In May 2020, PeriphaGen, Inc. (“PeriphaGen”) commenced litigation against the Company alleging breach of contract and misappropriation of trade secrets. In April 2022, the Company and PeriphaGen entered into a final settlement agreement. In exchange for an upfront payment of $25.0 million and four contingent milestone payments of $12.5 million each, PeriphaGen (i) released all claims in the litigation; (ii) transferred certain assets to the Company and (iii) granted the Company a license for dermatological applications.
During the year ended December 31, 2025, the Company paid $31.25 million, and together with the $43.75 million paid prior to 2025, has fully paid the $75.0 million of total consideration in connection with the settlement of the PeriphaGen litigation. The Company recorded litigation settlement expense for the contingent milestone payments of zero, $37.5 million and $12.5 million for the years ended December 31, 2025, 2024, and 2023, respectively, on the consolidated statements of operations and comprehensive income.

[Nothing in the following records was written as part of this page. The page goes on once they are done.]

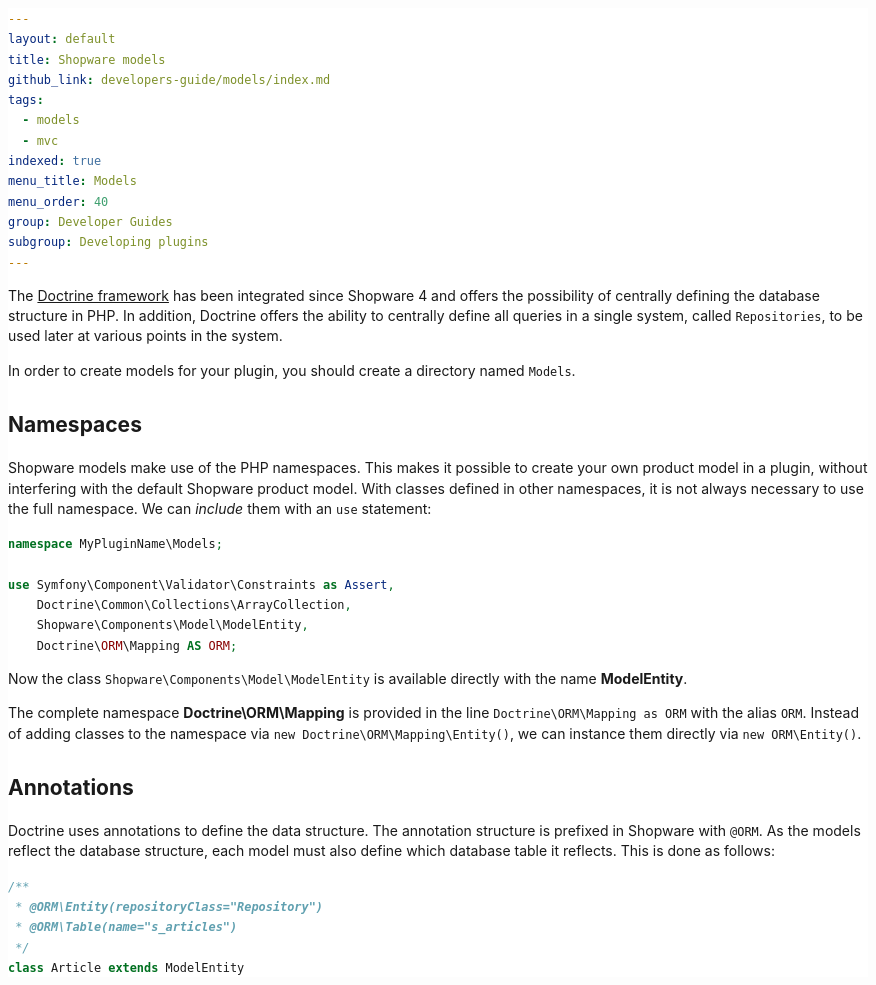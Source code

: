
 ```yaml
---
layout: default
title: Shopware models
github_link: developers-guide/models/index.md
tags:
  - models
  - mvc
indexed: true
menu_title: Models
menu_order: 40
group: Developer Guides
subgroup: Developing plugins
---
```


The [Doctrine framework](http://docs.doctrine-project.org/projects/doctrine-orm/en/latest/) has been integrated since Shopware 4 and offers the possibility of centrally defining the database structure in PHP.
In addition, Doctrine offers the ability to centrally define all queries in a single system, called `Repositories`, to be used later at various points in the system.

In order to create models for your plugin, you should create a directory named `Models`.

## Namespaces

Shopware models make use of the PHP namespaces. This makes it possible to create your own product model in a plugin, without interfering with the default Shopware product model. With classes defined in other namespaces, it is not always necessary to use the full namespace. We can *include* them with an `use` statement:

```php
namespace MyPluginName\Models;

use Symfony\Component\Validator\Constraints as Assert,
    Doctrine\Common\Collections\ArrayCollection,
    Shopware\Components\Model\ModelEntity,
    Doctrine\ORM\Mapping AS ORM;
```

Now the class `Shopware\Components\Model\ModelEntity` is available directly with the name **ModelEntity**. 

The complete namespace **Doctrine\ORM\Mapping** is provided in the line `Doctrine\ORM\Mapping as ORM` with the alias `ORM`. Instead of adding classes to the namespace via `new Doctrine\ORM\Mapping\Entity()`, we can instance them directly via `new ORM\Entity()`.

## Annotations

Doctrine uses annotations to define the data structure. The annotation structure is prefixed in Shopware with `@ORM`. As the models reflect the database structure, each model must also define which database table it reflects. This is done as follows:

```php
/**
 * @ORM\Entity(repositoryClass="Repository")
 * @ORM\Table(name="s_articles")
 */
class Article extends ModelEntity
```
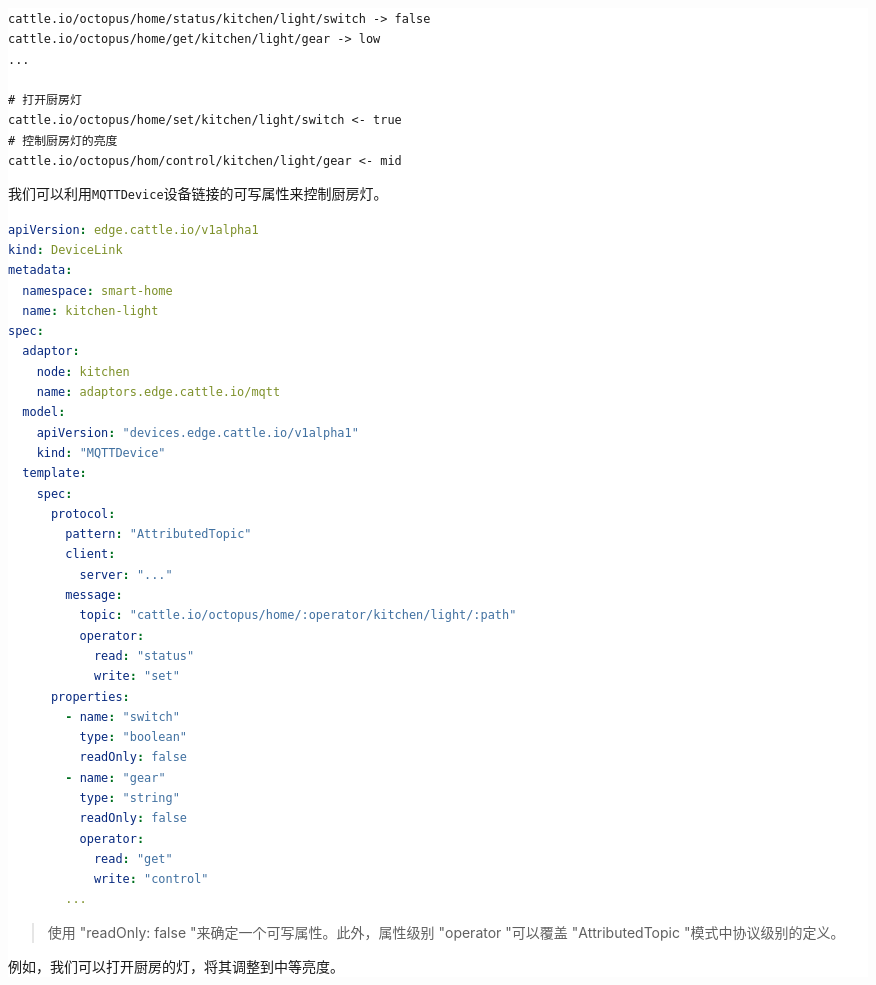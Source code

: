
 ```
cattle.io/octopus/home/status/kitchen/light/switch -> false
cattle.io/octopus/home/get/kitchen/light/gear -> low
...

# 打开厨房灯
cattle.io/octopus/home/set/kitchen/light/switch <- true
# 控制厨房灯的亮度
cattle.io/octopus/hom/control/kitchen/light/gear <- mid
```

我们可以利用`MQTTDevice`设备链接的可写属性来控制厨房灯。

```YAML
apiVersion: edge.cattle.io/v1alpha1
kind: DeviceLink
metadata:
  namespace: smart-home
  name: kitchen-light
spec:
  adaptor:
    node: kitchen
    name: adaptors.edge.cattle.io/mqtt
  model:
    apiVersion: "devices.edge.cattle.io/v1alpha1"
    kind: "MQTTDevice"
  template:
    spec:
      protocol:
        pattern: "AttributedTopic"
        client:
          server: "..."
        message:
          topic: "cattle.io/octopus/home/:operator/kitchen/light/:path"
          operator:
            read: "status"
            write: "set"
      properties:
        - name: "switch"
          type: "boolean"
          readOnly: false
        - name: "gear"
          type: "string"
          readOnly: false
          operator:
            read: "get"
            write: "control"
        ...
```

> 使用 "readOnly: false "来确定一个可写属性。此外，属性级别 "operator "可以覆盖 "AttributedTopic "模式中协议级别的定义。

例如，我们可以打开厨房的灯，将其调整到中等亮度。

In the first quarter of 2025, the Company and certain of its employees received subpoenas from the U.S. Department of Justice requesting that the Company produce certain documents regarding its sponsored genetic testing program relating to VYJUVEK and commercial practices relating thereto. The Company is cooperating and providing information in response to the subpoenas. It is not possible to estimate the amount of any loss or range of possible loss that might result from this inquiry, and because the final outcome cannot be predicted with certainty, unfavorable or unexpected developments or outcomes could result in a material impact to the Company’s results of operations.
On September 18, 2025, a stockholder filed a derivative complaint in the Court of Chancery of the state of Delaware naming the Company’s directors as defendants and the Company as a nominal defendant. The complaint alleges claims for breach of fiduciary duty, unjust enrichment, and waste of corporate assets based on allegedly excessive non-employee director compensation in each of 2021 through 2024. The complaint seeks unspecified damages in favor of the Company, restitution of compensation and other benefits from the individual defendants, reforms and improvements to the Company’s corporate governance and internal procedures, and the award of costs and disbursements of the complaint, including reasonable attorneys’ fees. The parties have reached an agreement in principle on settlement terms but must still negotiate and execute a definitive settlement agreement, which will be filed with the Delaware Court of Chancery and is subject to court approval. If approved, the Company will adopt, implement, and maintain certain corporate governance reforms for a period of five (5) years. At this time, the Company cannot reasonably estimate the likelihood of an unfavorable outcome or estimate the potential loss, if any.